"I got in!!! I can't believe this!" — I jumped in my living room, 50% elated that I got my ideal job and 50% terrified that I was going to suck at it (and oh boy was I right on the last part).
This is how the story of my first fully remote job starts. It changed my life forever.
This role was at an international organisation headquartered in Germany — I was so excited! Fully remote job and part-time — perfect! They worked in diversity and inclusion in tech — which I had been working on for almost 3 years now. The scope of work was within what I was used to, mostly organisation and marketing projects. Finally, the work environment seemed welcoming, respectful and inclusive — it couldn’t be better than this!
It had everything to go right. But as my contract ended, I was let go.
Ok, so you might be wondering — what went wrong? Technically…
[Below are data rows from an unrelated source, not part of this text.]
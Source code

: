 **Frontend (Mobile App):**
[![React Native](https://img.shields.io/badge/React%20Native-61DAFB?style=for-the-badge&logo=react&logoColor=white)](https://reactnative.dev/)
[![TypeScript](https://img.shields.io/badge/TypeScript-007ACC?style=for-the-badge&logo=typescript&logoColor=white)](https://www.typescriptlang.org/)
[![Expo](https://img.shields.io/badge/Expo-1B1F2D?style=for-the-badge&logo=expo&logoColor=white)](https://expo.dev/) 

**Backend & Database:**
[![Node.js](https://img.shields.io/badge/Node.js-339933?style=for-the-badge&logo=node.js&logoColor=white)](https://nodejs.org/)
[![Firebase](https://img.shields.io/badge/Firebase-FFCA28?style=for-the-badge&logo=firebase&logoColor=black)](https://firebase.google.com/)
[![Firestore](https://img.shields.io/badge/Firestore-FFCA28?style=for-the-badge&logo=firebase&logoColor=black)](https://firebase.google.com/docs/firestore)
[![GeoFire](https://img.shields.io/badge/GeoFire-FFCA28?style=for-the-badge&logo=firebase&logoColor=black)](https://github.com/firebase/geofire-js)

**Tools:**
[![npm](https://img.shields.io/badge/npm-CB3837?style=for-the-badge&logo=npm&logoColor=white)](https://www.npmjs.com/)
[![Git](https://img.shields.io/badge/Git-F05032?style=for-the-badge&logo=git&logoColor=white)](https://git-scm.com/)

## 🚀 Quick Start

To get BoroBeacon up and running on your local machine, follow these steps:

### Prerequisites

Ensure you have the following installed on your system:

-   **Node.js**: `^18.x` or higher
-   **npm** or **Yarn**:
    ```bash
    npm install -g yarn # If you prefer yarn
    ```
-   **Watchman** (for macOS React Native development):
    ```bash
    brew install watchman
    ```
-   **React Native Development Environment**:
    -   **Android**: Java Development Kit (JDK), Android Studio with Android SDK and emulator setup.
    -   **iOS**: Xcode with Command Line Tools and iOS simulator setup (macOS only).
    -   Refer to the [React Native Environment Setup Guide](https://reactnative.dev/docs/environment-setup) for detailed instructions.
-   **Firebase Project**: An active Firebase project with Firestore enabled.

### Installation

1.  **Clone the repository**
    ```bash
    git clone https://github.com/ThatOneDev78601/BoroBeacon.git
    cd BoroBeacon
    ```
- I didn’t have the set of self-management skills I needed for a remote job, especially this one which was mostly asynchronous.
- The same happened to my communication and collaboration skills — I didn’t adapt them to this team.
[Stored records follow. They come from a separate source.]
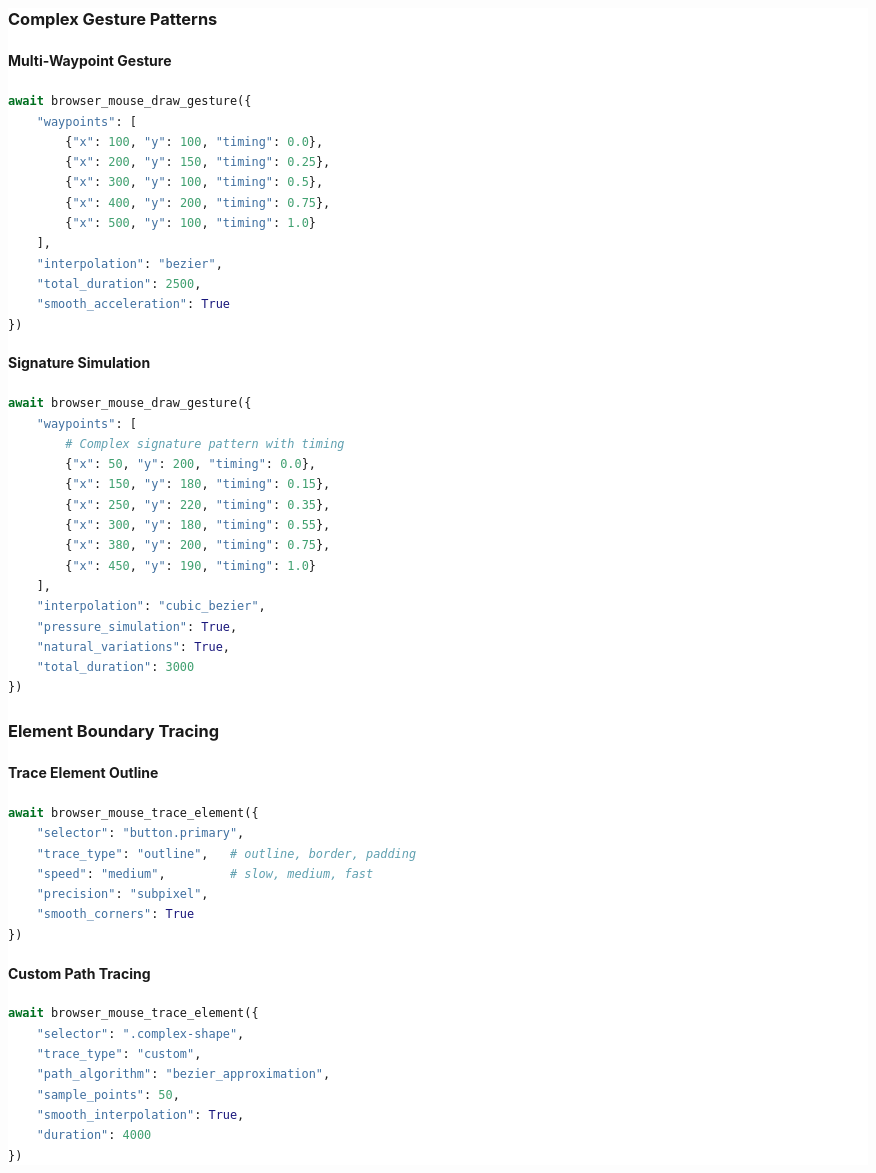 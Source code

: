 ### Complex Gesture Patterns

#### Multi-Waypoint Gesture
```python
await browser_mouse_draw_gesture({
    "waypoints": [
        {"x": 100, "y": 100, "timing": 0.0},
        {"x": 200, "y": 150, "timing": 0.25},
        {"x": 300, "y": 100, "timing": 0.5},
        {"x": 400, "y": 200, "timing": 0.75},
        {"x": 500, "y": 100, "timing": 1.0}
    ],
    "interpolation": "bezier",
    "total_duration": 2500,
    "smooth_acceleration": True
})
```

#### Signature Simulation
```python
await browser_mouse_draw_gesture({
    "waypoints": [
        # Complex signature pattern with timing
        {"x": 50, "y": 200, "timing": 0.0},
        {"x": 150, "y": 180, "timing": 0.15},
        {"x": 250, "y": 220, "timing": 0.35},
        {"x": 300, "y": 180, "timing": 0.55},
        {"x": 380, "y": 200, "timing": 0.75},
        {"x": 450, "y": 190, "timing": 1.0}
    ],
    "interpolation": "cubic_bezier",
    "pressure_simulation": True,
    "natural_variations": True,
    "total_duration": 3000
})
```

### Element Boundary Tracing

#### Trace Element Outline
```python
await browser_mouse_trace_element({
    "selector": "button.primary",
    "trace_type": "outline",   # outline, border, padding
    "speed": "medium",         # slow, medium, fast
    "precision": "subpixel",
    "smooth_corners": True
})
```

#### Custom Path Tracing
```python
await browser_mouse_trace_element({
    "selector": ".complex-shape",
    "trace_type": "custom",
    "path_algorithm": "bezier_approximation",
    "sample_points": 50,
    "smooth_interpolation": True,
    "duration": 4000
})
```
- I sucked at managing up. I didn’t even understand the concept at that time.
- I underestimated the potential of what I didn’t know and how it could impact my deliverables.
- I wasn’t a very good culture fit and culture add, even though I really could have been had I open up myself to absorbing the culture first.
- Too much focus on nurturing affective trust ("being sincerely and wholeheartedly there for the team and project") versus cognitive trust ("doing what I said I was going to do").
- I acted like I didn’t deserve this “high paying” job. I worked as if I had a full-time job, and was online all the time. It put pressure in my team members who were also part-timers.
- I didn’t support the organisation's purpose and business goals as I could have. I came in with all that excitement and ideas… Which is great, unless you hold on to them too much…
- I overcommitted and underfulfilled. I wasn’t able to balance my passion and desire to “wow” people, with getting what was needed done, in time.
- I didn’t own my role fully, which affected my autonomy and how I communicated the impact I had in the organisation.
- I didn’t make the most of my 1:1s and the feedback that was given to me.
- I would not properly prepare for meetings. Smh.
- Bonus I only realised one year ago: I have ADHD.
- …
I could go on, but then I wouldn't be able to talk about the lesson that changed everything for me:
I didn’t have enough emotional maturity nor created the habit to nurture emotional balance to process all the new information and feedback that was being given to me.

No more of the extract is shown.